- Data items:
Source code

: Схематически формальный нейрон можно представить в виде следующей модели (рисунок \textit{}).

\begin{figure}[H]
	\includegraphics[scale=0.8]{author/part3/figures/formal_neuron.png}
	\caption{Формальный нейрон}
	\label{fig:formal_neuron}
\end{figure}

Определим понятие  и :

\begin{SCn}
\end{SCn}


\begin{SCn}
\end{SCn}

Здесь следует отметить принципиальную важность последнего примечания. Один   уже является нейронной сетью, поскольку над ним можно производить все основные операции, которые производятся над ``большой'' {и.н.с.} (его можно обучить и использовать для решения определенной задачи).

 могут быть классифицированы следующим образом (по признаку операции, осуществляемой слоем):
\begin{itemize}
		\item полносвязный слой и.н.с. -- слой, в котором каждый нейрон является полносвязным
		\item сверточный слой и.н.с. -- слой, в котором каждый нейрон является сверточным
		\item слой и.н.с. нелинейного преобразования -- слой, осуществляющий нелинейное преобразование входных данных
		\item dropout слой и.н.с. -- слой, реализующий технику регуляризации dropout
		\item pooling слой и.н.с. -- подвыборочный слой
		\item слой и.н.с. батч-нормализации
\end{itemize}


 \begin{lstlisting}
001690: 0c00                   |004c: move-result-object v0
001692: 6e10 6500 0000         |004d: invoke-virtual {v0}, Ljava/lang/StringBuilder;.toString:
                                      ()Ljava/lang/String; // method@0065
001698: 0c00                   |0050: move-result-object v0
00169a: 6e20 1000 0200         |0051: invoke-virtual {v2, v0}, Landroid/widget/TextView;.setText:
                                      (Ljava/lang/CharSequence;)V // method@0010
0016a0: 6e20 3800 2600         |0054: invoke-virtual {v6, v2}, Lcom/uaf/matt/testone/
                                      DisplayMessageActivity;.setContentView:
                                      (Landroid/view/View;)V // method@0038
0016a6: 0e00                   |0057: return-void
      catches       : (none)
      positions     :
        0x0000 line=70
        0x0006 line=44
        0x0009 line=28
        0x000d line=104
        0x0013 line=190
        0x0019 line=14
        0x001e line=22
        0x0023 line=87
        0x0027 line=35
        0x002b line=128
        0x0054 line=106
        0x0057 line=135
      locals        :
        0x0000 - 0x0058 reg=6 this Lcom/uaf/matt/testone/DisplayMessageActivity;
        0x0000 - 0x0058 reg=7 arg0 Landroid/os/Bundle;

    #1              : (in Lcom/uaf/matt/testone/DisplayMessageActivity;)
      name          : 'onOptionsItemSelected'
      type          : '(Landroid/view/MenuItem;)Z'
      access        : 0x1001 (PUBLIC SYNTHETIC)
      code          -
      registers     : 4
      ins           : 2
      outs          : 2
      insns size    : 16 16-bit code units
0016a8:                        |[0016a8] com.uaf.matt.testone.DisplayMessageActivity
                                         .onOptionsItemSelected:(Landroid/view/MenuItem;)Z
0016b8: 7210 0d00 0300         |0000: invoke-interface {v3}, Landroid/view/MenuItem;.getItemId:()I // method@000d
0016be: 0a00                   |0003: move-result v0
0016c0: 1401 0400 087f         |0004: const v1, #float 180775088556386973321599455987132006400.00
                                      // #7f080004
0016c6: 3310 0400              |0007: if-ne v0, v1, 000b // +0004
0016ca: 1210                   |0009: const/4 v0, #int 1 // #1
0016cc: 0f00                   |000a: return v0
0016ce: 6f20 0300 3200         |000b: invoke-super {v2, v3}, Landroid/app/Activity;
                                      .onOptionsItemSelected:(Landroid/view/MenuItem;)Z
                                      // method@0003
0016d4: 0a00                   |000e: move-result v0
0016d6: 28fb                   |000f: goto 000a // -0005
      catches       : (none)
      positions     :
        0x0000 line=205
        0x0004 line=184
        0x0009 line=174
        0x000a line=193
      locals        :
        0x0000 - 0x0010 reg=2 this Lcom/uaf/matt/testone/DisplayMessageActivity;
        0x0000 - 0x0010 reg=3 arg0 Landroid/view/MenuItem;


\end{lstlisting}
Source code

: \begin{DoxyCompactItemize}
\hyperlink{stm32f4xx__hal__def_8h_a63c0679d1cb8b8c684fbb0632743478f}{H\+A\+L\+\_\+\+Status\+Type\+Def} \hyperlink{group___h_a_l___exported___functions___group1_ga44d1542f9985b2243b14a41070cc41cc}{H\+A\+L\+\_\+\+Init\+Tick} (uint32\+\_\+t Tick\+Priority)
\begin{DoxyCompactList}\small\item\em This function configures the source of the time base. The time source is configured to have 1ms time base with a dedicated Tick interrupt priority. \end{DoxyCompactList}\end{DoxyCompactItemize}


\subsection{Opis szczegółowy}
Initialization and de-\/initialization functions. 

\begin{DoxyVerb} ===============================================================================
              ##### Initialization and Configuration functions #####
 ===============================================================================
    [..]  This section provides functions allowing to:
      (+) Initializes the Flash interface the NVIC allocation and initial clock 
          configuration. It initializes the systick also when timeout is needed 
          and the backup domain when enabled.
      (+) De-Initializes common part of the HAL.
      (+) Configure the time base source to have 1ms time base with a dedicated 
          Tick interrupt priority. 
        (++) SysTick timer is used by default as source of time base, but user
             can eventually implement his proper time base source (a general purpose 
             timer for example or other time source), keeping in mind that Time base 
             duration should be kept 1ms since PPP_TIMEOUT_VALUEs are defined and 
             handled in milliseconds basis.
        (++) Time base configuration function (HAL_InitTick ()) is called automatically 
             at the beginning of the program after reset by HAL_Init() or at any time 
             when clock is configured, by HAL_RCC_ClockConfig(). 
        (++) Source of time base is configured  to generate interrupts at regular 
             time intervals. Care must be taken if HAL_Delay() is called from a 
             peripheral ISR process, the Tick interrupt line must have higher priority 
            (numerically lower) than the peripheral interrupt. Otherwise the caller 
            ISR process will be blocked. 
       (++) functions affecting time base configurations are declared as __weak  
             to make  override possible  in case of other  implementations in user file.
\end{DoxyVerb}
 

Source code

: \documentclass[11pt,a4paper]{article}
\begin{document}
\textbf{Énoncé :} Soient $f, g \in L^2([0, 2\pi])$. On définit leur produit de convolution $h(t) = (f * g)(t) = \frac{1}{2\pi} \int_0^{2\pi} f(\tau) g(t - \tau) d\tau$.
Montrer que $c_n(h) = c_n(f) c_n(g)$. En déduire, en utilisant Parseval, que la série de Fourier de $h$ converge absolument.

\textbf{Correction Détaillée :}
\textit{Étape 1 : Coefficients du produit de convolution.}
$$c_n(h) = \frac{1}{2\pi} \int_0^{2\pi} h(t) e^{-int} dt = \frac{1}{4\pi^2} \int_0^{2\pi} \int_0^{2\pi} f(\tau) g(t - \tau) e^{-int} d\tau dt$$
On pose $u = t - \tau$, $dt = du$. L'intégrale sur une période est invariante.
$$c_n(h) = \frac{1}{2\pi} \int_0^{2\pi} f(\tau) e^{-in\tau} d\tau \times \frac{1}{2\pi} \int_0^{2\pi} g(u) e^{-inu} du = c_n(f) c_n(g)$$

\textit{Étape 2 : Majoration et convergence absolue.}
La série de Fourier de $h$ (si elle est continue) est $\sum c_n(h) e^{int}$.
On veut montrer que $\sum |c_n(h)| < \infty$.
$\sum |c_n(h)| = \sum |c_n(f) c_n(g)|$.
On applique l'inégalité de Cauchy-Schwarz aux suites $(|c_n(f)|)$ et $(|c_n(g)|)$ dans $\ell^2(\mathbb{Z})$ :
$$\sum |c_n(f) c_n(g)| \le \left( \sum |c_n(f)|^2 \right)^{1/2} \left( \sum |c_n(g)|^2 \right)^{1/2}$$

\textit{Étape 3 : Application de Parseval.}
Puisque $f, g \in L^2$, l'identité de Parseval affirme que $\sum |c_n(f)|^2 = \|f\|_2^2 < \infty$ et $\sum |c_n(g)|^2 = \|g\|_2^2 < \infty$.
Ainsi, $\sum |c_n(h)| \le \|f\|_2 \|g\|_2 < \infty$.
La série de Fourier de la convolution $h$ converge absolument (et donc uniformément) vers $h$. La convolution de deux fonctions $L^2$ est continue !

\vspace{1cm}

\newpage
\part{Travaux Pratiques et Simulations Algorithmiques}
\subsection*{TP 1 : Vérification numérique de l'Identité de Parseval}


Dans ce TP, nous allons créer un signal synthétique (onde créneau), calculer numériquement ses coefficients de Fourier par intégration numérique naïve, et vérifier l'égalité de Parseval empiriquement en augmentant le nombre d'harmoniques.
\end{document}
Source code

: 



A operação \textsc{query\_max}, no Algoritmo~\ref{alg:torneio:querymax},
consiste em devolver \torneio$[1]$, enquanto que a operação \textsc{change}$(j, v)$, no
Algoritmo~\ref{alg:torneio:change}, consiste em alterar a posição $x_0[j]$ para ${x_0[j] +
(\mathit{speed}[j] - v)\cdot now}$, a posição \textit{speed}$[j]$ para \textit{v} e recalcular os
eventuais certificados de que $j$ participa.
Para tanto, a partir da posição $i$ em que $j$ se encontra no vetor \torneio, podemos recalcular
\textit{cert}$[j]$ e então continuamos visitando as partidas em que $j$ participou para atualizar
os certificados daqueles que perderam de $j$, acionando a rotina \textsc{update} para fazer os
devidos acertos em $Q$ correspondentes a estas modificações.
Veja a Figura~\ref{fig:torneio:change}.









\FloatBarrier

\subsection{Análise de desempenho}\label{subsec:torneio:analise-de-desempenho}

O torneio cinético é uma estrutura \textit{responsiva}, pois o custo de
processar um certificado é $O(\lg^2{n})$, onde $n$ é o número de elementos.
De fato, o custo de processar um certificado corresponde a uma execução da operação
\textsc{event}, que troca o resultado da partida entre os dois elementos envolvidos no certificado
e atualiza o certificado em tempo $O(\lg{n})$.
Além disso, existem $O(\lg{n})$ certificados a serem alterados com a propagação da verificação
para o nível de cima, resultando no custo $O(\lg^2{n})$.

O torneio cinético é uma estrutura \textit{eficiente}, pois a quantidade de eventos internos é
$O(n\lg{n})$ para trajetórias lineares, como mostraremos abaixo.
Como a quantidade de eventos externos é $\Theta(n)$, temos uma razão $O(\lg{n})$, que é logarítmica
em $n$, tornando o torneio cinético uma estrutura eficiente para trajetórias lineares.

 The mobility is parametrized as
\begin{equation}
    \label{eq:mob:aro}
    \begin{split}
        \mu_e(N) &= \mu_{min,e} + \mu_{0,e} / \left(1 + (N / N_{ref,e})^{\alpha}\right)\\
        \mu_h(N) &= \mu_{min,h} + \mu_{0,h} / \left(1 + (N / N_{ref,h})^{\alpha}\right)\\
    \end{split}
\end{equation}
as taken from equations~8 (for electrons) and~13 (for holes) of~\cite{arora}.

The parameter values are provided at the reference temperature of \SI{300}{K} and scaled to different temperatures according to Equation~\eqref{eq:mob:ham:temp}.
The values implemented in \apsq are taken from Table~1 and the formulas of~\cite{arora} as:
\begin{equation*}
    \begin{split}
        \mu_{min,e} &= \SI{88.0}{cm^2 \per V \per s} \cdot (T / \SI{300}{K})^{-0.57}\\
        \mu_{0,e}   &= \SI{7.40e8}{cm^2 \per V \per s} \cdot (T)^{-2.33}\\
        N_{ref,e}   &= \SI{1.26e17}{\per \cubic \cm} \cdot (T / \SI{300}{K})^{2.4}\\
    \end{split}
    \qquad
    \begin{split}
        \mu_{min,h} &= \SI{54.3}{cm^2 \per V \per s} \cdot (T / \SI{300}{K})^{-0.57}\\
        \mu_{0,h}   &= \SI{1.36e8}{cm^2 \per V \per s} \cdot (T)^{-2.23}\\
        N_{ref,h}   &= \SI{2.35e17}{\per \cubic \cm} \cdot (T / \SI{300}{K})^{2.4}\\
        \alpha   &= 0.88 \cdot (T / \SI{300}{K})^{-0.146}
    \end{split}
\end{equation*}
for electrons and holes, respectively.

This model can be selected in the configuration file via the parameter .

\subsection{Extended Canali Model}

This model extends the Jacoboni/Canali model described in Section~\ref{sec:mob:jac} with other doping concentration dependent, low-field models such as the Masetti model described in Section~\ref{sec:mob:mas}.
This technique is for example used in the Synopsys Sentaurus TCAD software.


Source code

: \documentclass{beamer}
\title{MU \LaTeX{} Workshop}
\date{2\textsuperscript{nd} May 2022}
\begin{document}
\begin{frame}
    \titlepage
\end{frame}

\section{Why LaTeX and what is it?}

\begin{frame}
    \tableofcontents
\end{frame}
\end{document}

- WHAT YOU ARE ASKED TO DO: When you reach the line containing "0x000a line=193" in the data above, start copying exactly, and stop after the line containing "##### Initialization and".

- RESPONSE TO THE EXERCISE:
        0x000a line=193
      locals        :
        0x0000 - 0x0010 reg=2 this Lcom/uaf/matt/testone/DisplayMessageActivity;
        0x0000 - 0x0010 reg=3 arg0 Landroid/view/MenuItem;


\end{lstlisting}
Source code

: \begin{DoxyCompactItemize}
\hyperlink{stm32f4xx__hal__def_8h_a63c0679d1cb8b8c684fbb0632743478f}{H\+A\+L\+\_\+\+Status\+Type\+Def} \hyperlink{group___h_a_l___exported___functions___group1_ga44d1542f9985b2243b14a41070cc41cc}{H\+A\+L\+\_\+\+Init\+Tick} (uint32\+\_\+t Tick\+Priority)
\begin{DoxyCompactList}\small\item\em This function configures the source of the time base. The time source is configured to have 1ms time base with a dedicated Tick interrupt priority. \end{DoxyCompactList}\end{DoxyCompactItemize}


\subsection{Opis szczegółowy}
Initialization and de-\/initialization functions. 

\begin{DoxyVerb} ===============================================================================
              ##### Initialization and Configuration functions #####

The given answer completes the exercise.